Pour Shemida Ramdewar-Imrith, qui a dévoué 17 ans de sa vie à l’agriculture et qui milite pour l’émergence d’une agro-industrie moderne, l’accent est désormais plus régional. « Les îles de l’océan Indien et l’Afrique de l’Est ont un rôle important dans l’autosuffisance alimentaire. Nous pouvons y importer les aliments que ne pouvons obtenir ici tels que les fruits d’Afrique du Sud, les épices, fruits de mer et grain secs (Madagascar) et les noix des différents pays d’Afrique de l’Est. La pénurie de terres agricoles se fait sentir au sein de la communauté des planteurs. Avoir accès à des terres comme Madagascar peut être bénéfique pour les deux pays, cela nous donnera accès à d’autres produits. Ce serait une occasion pour les grains secs, par exemple.»
« Dans l’idéal, une coopération accrue entre Maurice, La Réunion, Madagascar, les Comores et l’Afrique de l’Est apportera des réponses à la problématique de la logistique et de la sécurité alimentaire en termes de proximité des marchés et du potentiel », souligne Raj Makoond. « Admettons que Maurice soit autosuffisant en matières agricoles.
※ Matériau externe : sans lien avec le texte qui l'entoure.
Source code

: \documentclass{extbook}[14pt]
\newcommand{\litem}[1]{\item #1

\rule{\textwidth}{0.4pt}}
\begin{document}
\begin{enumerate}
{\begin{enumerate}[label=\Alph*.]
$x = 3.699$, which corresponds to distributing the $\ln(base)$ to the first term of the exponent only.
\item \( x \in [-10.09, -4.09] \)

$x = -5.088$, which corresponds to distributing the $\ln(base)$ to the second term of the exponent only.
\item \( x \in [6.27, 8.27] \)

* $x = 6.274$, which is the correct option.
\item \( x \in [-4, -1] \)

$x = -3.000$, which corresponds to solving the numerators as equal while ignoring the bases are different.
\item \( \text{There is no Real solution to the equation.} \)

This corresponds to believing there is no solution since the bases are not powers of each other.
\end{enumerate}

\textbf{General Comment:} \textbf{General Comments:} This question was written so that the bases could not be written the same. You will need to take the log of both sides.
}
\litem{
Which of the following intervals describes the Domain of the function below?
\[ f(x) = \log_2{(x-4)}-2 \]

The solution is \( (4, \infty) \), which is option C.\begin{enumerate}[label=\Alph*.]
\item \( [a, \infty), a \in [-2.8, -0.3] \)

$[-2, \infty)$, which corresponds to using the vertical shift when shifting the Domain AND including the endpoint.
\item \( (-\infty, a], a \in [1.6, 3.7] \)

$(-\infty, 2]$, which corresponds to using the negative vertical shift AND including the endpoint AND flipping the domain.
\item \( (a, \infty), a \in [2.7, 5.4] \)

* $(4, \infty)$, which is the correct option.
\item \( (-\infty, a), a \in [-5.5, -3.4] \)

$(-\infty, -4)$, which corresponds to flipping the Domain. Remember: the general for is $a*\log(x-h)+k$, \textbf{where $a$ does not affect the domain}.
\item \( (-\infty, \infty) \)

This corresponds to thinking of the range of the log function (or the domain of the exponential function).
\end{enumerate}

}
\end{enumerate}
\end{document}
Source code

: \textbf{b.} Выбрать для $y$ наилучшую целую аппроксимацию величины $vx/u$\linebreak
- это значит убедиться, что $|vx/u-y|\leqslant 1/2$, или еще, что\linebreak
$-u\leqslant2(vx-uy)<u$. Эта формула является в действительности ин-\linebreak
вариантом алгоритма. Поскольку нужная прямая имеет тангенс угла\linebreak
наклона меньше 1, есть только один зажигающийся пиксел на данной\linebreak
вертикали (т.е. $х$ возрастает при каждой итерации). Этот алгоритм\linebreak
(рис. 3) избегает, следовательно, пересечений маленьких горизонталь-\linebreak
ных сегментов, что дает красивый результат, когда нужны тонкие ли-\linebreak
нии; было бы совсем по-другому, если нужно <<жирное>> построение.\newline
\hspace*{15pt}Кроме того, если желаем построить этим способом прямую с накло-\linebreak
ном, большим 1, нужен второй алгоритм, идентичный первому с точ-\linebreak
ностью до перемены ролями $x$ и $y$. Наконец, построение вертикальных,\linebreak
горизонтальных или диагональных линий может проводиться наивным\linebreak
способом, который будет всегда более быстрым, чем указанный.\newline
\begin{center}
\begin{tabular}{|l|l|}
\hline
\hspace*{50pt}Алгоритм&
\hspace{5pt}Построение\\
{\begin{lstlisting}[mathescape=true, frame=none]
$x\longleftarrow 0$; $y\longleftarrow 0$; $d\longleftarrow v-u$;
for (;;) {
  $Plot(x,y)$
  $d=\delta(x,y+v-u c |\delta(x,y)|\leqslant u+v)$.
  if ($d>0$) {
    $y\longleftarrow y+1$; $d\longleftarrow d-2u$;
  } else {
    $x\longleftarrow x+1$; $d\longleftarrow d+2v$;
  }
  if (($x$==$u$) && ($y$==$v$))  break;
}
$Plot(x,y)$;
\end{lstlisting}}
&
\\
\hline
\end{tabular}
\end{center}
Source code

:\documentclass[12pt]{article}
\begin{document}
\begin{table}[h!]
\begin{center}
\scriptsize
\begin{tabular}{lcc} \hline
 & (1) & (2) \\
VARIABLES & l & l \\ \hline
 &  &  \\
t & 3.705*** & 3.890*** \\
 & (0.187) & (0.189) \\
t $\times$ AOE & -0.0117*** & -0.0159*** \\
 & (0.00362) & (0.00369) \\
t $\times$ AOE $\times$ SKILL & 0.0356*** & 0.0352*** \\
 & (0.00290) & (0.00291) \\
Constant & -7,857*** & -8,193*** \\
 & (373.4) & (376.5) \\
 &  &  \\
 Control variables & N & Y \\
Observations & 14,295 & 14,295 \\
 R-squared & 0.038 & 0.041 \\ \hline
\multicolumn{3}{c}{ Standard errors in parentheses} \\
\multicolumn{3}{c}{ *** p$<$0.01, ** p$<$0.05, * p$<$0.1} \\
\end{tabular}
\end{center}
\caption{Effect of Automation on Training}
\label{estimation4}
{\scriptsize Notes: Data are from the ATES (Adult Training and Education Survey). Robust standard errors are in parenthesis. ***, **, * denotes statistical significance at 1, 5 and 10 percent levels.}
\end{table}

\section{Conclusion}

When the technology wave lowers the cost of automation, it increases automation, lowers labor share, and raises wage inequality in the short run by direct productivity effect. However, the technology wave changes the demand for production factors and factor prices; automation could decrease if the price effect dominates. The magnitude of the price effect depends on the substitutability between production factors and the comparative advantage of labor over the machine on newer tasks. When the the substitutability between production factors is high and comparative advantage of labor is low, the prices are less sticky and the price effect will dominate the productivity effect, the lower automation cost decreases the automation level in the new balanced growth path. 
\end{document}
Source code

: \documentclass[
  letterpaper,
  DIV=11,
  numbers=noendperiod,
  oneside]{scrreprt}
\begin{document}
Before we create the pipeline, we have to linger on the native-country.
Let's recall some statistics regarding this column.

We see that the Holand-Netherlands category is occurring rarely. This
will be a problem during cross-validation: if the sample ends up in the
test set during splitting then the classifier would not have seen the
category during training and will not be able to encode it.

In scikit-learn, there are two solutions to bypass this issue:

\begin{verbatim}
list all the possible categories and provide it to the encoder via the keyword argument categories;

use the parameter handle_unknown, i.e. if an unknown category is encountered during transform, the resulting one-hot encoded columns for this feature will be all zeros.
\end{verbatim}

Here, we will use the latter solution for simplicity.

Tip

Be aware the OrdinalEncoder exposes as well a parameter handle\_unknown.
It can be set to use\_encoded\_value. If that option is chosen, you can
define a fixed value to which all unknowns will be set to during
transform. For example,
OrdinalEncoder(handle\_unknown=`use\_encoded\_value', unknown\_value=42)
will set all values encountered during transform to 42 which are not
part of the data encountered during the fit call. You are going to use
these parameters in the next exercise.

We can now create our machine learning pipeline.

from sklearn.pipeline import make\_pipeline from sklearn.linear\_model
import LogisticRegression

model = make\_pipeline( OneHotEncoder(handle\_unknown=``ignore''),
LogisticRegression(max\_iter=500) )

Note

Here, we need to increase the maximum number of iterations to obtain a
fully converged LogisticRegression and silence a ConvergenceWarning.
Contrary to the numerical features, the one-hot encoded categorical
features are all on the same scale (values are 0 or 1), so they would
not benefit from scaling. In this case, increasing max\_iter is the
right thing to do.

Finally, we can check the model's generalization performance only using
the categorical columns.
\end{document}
A partir de là, nous devrions travailler pour apporter cette complémentarité dans la région. »
L’accompagnement, une possibilité
C’est dans ce contexte, qu’après avoir posé les bases du business inclusif à Madagascar dans le domaine avicole, le groupe Eclosia considère aujourd’hui de devenir un partenaire dans la culture du maïs à Madagascar. « Nous ne sommes pas des agriculteurs. Nous achetons et nous transformons le soja et le maïs pour en faire de la nourriture pour la filière avicole. Mais nous sommes prêts à jouer un rôle de facilitateur dans la Grande Ile en apportant un débouché pour les produits et aussi une expertise pour rassembler les planteurs de maïs, booster le nombre d’entrepreneurs agricoles et améliorer leur rendement. Notre ambition est d’aider les planteurs malgaches à développer, de façon durable, leurs cultures afin d’avoir une autosuffisance pérenne pour le pays. »
Aujourd’hui, dans la Grande Ile, Livestock Feed Madagascar produit 70,000 tonnes d’aliments avec comme intrant 40,000 tonnes de maïs malgache. « Afin que l’élevage se développe pour répondre à la demande de la population locale, il est certain que davantage de maïs est requis. Ce n’est qu’une fois les besoins locaux assurés que l’exportation pourrait être considérée. »
L’Argentine et l’Europe restent pour l’heure les sources majeures d’approvisionnement pour la région. Or, en accompagnant la production de maïs à Madagascar et en dépassant le seuil d’autosuffisance du pays, le surplus produit trouverait logiquement des débouchés à Maurice et dans la région. Ce qui apporterait un revenu supplémentaire aux agriculteurs malgaches tout en diminuant le coût du fret et de l’empreinte carbone, explique Gérard Boullé.